### What is expected
Find the lines of data that contain the string "void", then list them.

### Exercise material
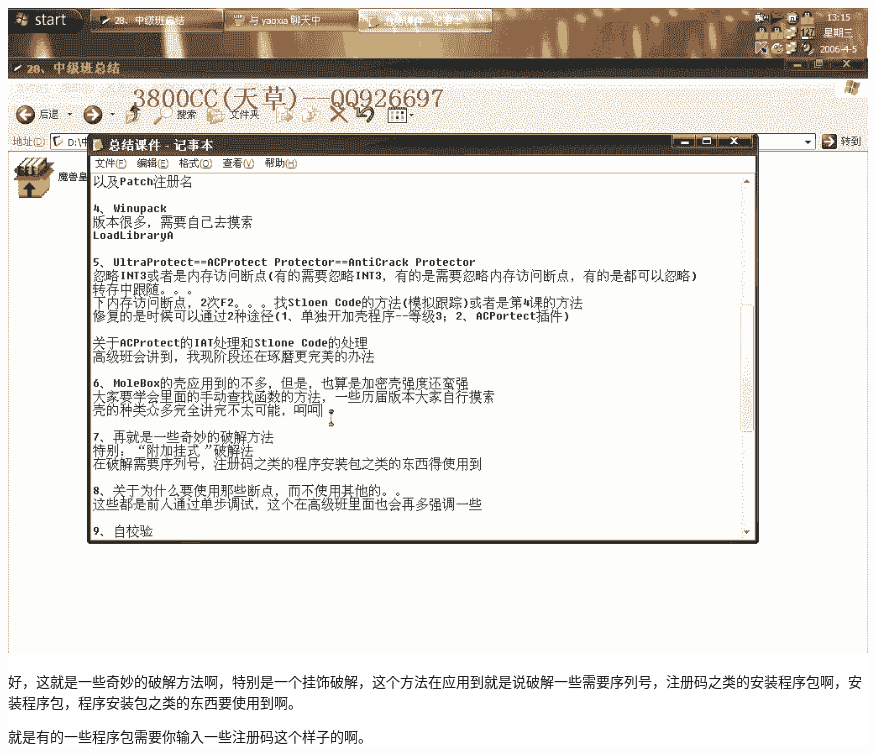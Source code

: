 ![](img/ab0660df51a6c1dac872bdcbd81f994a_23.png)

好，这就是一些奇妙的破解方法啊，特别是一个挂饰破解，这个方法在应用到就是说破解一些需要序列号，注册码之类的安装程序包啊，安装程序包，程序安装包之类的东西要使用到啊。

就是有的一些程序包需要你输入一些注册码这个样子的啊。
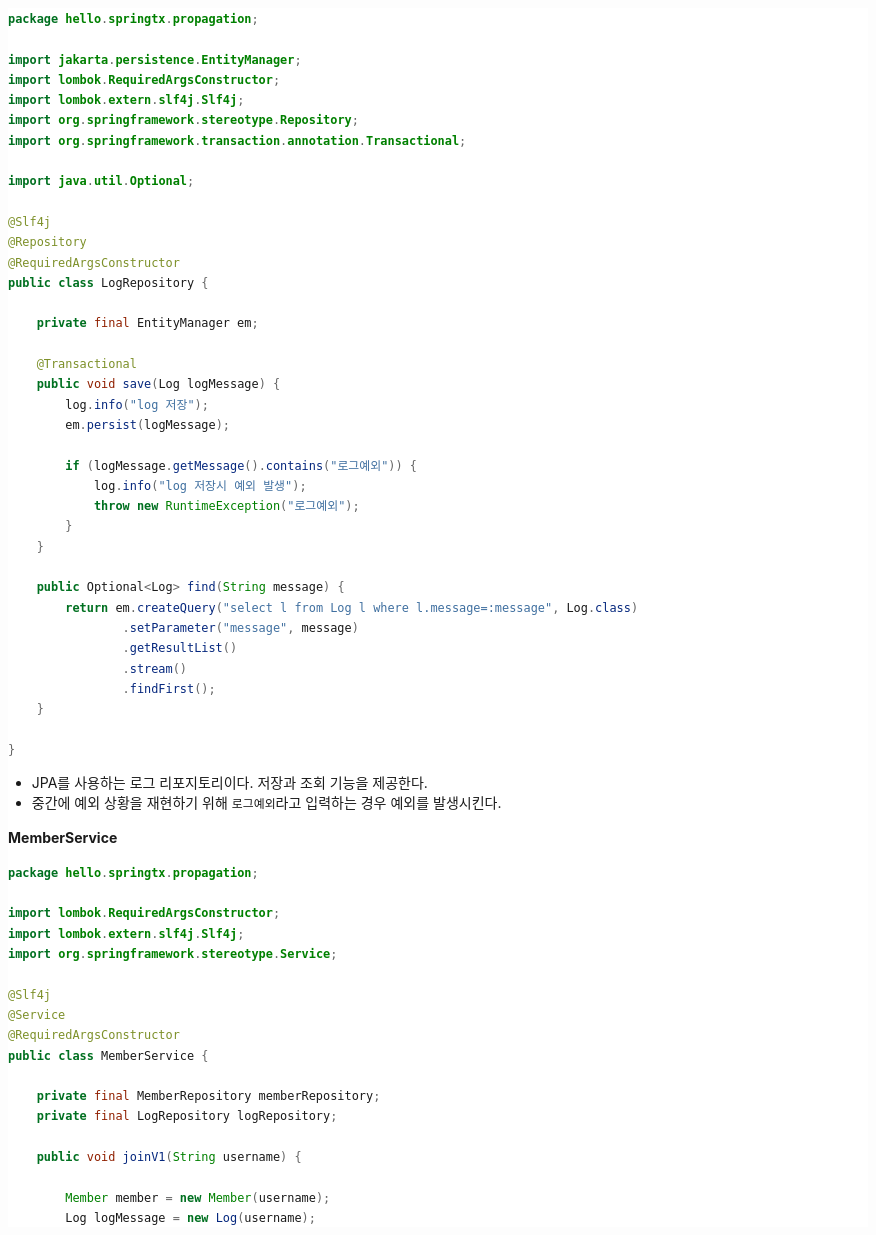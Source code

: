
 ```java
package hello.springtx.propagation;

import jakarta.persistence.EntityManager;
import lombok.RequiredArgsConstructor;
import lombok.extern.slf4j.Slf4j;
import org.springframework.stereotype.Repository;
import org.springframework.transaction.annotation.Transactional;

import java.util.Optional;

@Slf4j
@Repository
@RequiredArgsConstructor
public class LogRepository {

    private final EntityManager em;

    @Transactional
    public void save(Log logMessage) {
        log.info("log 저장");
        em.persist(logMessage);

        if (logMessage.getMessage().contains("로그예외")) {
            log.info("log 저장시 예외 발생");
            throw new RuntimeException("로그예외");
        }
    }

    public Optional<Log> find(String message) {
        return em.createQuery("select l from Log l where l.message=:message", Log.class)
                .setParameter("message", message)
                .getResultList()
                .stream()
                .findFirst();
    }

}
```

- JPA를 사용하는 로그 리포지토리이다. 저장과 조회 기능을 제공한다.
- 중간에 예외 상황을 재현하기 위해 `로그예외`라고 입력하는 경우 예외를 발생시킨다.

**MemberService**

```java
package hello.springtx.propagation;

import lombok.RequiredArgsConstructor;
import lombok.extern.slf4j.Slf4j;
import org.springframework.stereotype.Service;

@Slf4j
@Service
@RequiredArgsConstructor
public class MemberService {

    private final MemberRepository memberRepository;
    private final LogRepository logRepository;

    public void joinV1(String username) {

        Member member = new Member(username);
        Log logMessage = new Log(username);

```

### Response to this exercise
    public void save(Log logMessage) {
    public void joinV1(String username) {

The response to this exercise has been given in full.